If a big company in dominant position is allowed to gobble up any and all upstart competitors that's bad for competition, and it is the FTC's job to preserve competition.

DenverR|7 months ago

How was Figma able to generate any value operating in Adobe’s powerful monopoly?

kccqzy|7 months ago

It sounds like you are actually upset at Congress, which created FTC and gave it the power to decide if you can sell your startup. FTC is just doing the job prescribed by Congress.
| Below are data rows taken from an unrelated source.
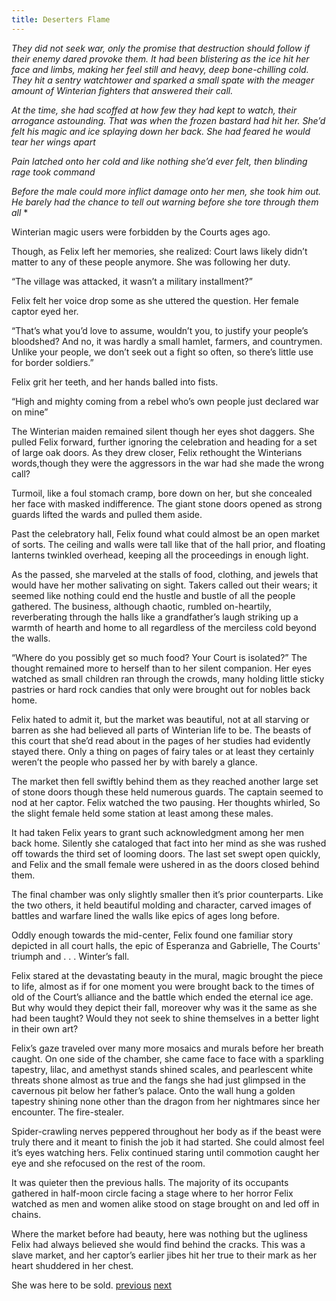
 ```yaml
---
title: Deserters Flame
---
```

*They did not seek war, only the promise that destruction should follow if their enemy dared provoke them. It had been blistering as the ice hit her face and limbs, making her feel still and heavy, deep bone-chilling cold. They hit a sentry watchtower and sparked a small spate with the meager amount of Winterian fighters that answered their call.*

*At the time, she had scoffed at how few they had kept to watch, their arrogance astounding. That was when the frozen bastard had hit her. She’d felt his magic and ice splaying down her back. She had feared he would tear her wings apart* 

*Pain latched onto her cold and like nothing she’d ever felt, then blinding rage took command* 

*Before the male could more inflict damage onto her men, she took him out. He barely had the chance to tell out warning before she tore through them all* *

Winterian magic users were forbidden by the Courts ages ago. 

Though, as Felix left her memories, she realized: Court laws likely didn’t matter to any of these people anymore. She was following her duty.

“The village was attacked, it wasn’t a military installment?” 

Felix felt her voice drop some as she uttered the question. Her female captor eyed her.

“That’s what you’d love to assume, wouldn’t you, to justify your people’s bloodshed? And no, it was hardly a small hamlet, farmers, and countrymen. Unlike your people, we don’t seek out a fight so often, so there’s little use for
border soldiers.”

Felix grit her teeth, and her hands balled into fists.

“High and mighty coming from a rebel who’s own people just declared war on mine”

The Winterian maiden remained silent though her eyes shot daggers. She pulled Felix forward, further ignoring the celebration and heading for a set of large oak doors. As they drew closer, Felix rethought the Winterians words,though they were the aggressors in the war had she made the wrong call?

Turmoil, like a foul stomach cramp, bore down on her, but she concealed her face
with masked indifference. The giant stone doors opened as strong guards lifted the wards and pulled them aside. 

Past the celebratory hall, Felix found what could almost be an open
market of sorts. The ceiling and walls were tall like that of the hall prior, and floating lanterns twinkled overhead, keeping all the proceedings in enough light.

As the passed, she marveled at the stalls of food, clothing, and jewels that would have her mother salivating on sight. Takers called out their wears; it seemed like nothing could end the hustle and bustle of all the people gathered. The business, although chaotic, rumbled on-heartily, reverberating through the halls like a grandfather’s laugh striking up a warmth of hearth and home to all regardless of
the merciless cold beyond the walls.

“Where do you possibly get so much food? Your Court is isolated?” 
The thought remained more to herself than to her silent companion. Her eyes watched as small children ran through the crowds, many holding little sticky pastries or hard rock candies that only were brought out for nobles back home. 

Felix hated to admit it, but the market was beautiful, not at all starving or barren as she had believed all parts of Winterian life to be. The beasts of this court that she’d read
about in the pages of her studies had evidently stayed there. Only a thing on pages of fairy tales or at least they certainly weren’t the people who passed her
by with barely a glance.

The market then fell swiftly behind them as they reached another large set of stone doors though these held numerous guards. The captain seemed to nod at her captor. Felix watched the two pausing. Her thoughts whirled, So the
slight female held some station at least among these males. 

It had taken Felix years to grant such acknowledgment among her men back home. Silently she cataloged that fact into her mind as she was rushed off towards the third set of looming doors. The last set swept open quickly, and Felix and the small female were ushered in as the doors closed behind them. 

The final chamber was only slightly smaller then it’s prior counterparts. Like the two others, it held beautiful molding and character, carved images of battles and warfare lined the walls like epics of ages long before.

Oddly enough towards the mid-center, Felix found one familiar story depicted in all court halls, the epic of Esperanza and Gabrielle, The Courts' triumph and . . . Winter’s fall.

Felix stared at the devastating beauty in the mural, magic brought the piece to life, almost as if for one moment you were brought back to the times of old of the Court’s alliance and the battle which ended the eternal ice age. But
why would they depict their fall, moreover why was it the same as she had been taught? Would they not seek to shine themselves in a better light in their own art?

Felix’s gaze traveled over many more mosaics and murals before her breath caught. On one side of the chamber, she came face to face with a sparkling tapestry, lilac, and amethyst stands shined scales, and pearlescent white threats shone almost as true and the fangs she had just glimpsed in the cavernous pit
below her father’s palace. Onto the wall hung a golden tapestry shining none other than the dragon from her nightmares since her encounter. The fire-stealer.

Spider-crawling nerves peppered throughout her body as if the beast were truly there and it meant to finish the job it had started. She could almost feel it’s eyes watching hers. Felix continued staring until commotion caught her eye and she refocused on the rest of the room. 

It was quieter then the previous halls. The majority of its occupants gathered in half-moon circle facing a stage where to her horror Felix watched as men and women alike stood on stage brought on and led off in chains. 

Where the market before had beauty, here was nothing but the ugliness Felix had always
believed she would find behind the cracks. This was a slave market, and her captor’s earlier jibes hit her true to their mark as her heart shuddered in her chest.

She was here to be sold.
[previous](desertflame-21.html)
[next](desertflame-23.html)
BobAliceInATree|7 months ago

$20 billion sell price is no longer a “startup”

mosura|7 months ago

Indeed, in a week Meta will offer that to an ML undergrad as a signing bonus.

linotype|7 months ago

As an investor that can’t invest in private companies, I love it unsarcastically.

kelnos|7 months ago

I do love it. Companies don't exist solely to enrich their founders, they exist to provide a benefit to society. There needs to be a balance, of course, but if allowing a sale does not benefit society, then we should not allow it.

> your startup

You're under the misconception that companies "belong" to individuals. Companies are legal frameworks that society has decided upon. We could legally decide that M&A just isn't allowed, ever, if we wanted to. (I don't think that would be a good idea, but I hope you see my point.)

bagacrap|7 months ago

It's also not "your" startup once there are shareholders, including employees.

If it's a one person shop, then sure it's "yours", and the FTC can't block you from being hired (that I'm aware).

DenverR|7 months ago

Congratulations you’ve just described central planning.

So “society” should be able to veto a sale, but when payroll is due the owners are on the hook?